Сразу после войны он был редактором еженедельной газеты в польской армии. Ушел в отставку в 1952 в звании капитана.
Из интервью с писателем:
— Своим дебютом вы отчасти обязаны Ксаверию Прушинскому.
— Я печатал свои воспоминания в «Жолнеже польском» («Польском солдате»), а он как-то зашел к нам и говорит: «Вы должны сделать из этого книгу». Я спросил: «А вы написали бы к ней предисловие?» — он ответил, что охотно. И написал — на святках 1946 года. Потом, когда книга уже вышла, а он, уже будучи послом в Гааге, посетил Варшаву, я ему говорю: «Пан Ксаверий, вы не пообедаете со мною?» — на что он ответил: «Но платите вы». За обедом мы пили шерри-бренди, и он предложил мне выпить на брудершафт. «Пан Ксаверий, — отвечаю, — но вы же классик, а я дебютант», — а он говорит: «Когда десять лет назад Слонимский предложил мне выпить на брудершафт, я ему сказал: „Но, пан Антоний, куда мне, начинающему репортеру, с такой знаменитостью”, — на что Слонимский ответствовал: „Когда 15 лет назад Жеромский в ресторане ‘Земянский’ предложил мне выпить на брудершафт, то...” Так мы доберемся и до Миколая Рея».

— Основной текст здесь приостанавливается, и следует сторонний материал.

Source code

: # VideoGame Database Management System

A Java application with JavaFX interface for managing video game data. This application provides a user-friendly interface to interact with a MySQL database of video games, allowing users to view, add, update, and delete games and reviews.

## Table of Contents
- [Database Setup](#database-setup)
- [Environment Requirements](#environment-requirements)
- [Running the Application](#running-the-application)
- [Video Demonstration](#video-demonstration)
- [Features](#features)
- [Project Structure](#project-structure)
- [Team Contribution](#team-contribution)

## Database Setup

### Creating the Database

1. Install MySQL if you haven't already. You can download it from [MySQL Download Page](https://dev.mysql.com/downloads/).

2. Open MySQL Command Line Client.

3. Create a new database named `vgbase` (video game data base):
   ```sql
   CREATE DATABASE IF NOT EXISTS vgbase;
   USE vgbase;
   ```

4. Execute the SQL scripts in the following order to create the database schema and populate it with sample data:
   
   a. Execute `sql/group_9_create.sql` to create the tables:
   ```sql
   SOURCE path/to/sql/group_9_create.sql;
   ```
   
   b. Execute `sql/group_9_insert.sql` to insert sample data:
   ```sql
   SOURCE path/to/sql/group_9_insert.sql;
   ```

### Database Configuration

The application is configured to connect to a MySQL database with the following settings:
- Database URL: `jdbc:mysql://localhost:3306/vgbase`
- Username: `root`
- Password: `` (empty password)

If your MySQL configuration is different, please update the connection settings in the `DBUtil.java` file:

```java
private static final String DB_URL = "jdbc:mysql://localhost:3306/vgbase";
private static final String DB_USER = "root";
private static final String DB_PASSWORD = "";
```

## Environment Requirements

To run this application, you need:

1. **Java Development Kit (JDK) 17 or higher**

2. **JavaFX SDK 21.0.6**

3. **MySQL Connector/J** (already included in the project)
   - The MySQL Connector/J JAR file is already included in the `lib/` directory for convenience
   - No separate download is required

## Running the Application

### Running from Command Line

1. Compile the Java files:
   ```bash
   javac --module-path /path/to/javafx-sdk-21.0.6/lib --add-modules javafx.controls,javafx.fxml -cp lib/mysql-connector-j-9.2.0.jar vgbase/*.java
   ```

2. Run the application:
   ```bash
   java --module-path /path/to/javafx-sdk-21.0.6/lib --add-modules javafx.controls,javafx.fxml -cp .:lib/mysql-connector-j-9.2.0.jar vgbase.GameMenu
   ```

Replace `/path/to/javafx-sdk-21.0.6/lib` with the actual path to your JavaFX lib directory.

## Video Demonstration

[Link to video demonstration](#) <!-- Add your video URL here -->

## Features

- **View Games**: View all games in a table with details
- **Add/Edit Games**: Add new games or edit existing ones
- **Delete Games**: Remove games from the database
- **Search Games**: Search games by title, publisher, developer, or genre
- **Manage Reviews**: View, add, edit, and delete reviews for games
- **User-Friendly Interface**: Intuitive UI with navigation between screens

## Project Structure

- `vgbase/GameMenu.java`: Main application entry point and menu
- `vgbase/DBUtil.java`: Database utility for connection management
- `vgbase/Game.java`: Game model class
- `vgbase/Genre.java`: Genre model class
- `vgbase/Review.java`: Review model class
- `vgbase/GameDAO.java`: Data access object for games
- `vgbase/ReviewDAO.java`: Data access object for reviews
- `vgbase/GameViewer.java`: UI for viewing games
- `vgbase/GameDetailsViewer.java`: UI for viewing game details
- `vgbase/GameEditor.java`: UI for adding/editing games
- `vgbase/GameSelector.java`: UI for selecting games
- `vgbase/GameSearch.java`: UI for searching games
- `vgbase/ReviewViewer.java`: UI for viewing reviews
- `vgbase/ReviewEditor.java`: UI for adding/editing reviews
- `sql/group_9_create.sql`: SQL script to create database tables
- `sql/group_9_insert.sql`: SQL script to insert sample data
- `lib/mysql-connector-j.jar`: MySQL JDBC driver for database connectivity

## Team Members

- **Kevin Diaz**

У меня слезы льются, но это у меня конъюнктивит — не подумайте, пожалуйста, будто я так растрогался.
— Вы так никогда и не вступили в партию.
— В начале 50-х моя начальница на меня нажимала, потому что я был и.о. главного редактора в «Жолнеже польском». Как-то секретарь парткома армейской печати так мне сказал: «Капитан Хен, вот здесь анкета, а ваша коллега, товарищ Затора, подпишет вам рекомендацию». У меня в глазах потемнело. Сильнее всего, помимо скуки на собраниях, мне было отвратительно, что взрослые люди — взрослые! — встают и что-то там скандируют. Это противоречило моему чувству собственного достоинства. Я такого никогда не делал.
Иду я к ней с этой анкетой и думаю: что-нибудь произойдет, что-нибудь еще обязательно произойдет. Она берет ручку: «Я рада, товарищ Хен, что вы наконец-то дозрели до партии». Тут меня осенило, и я выпалил: «Это партия наконец-то дозрела до меня». А она как отшвырнет свою ручку: «Не подпишу!» Вышел я от нее счастливым.
— Вы попали в санаторий для лиц с нервным истощением.
— Потому что я с ней постоянно ссорился. Я стремился, чтобы в нашем еженедельнике не было дикой пропаганды, а она, например, сняла из номера переведенный мною чудесный рассказ Паустовского о мальчике, который посылает отцу письмо в осажденный Сталинград бутылочной почтой. И при этом сказала: советская молодежь не должна мечтать. Так происходило повсеместно. Я пошел как-то в издательство «Наша ксенгарня» с предложением напечатать «Кайтуся-чародея» Януша Корчака, а дамы-редакторши сказали: нет, там про волшебство, а при социализме дети должны быть реалистами. Я в ПНР знал, каковы границы цензуры. В то же время никогда не было известно, что стукнет в голову редакторше — я прошу прощения за женский род, но это же именно редакторши мыслили, как построить Народную Польшу.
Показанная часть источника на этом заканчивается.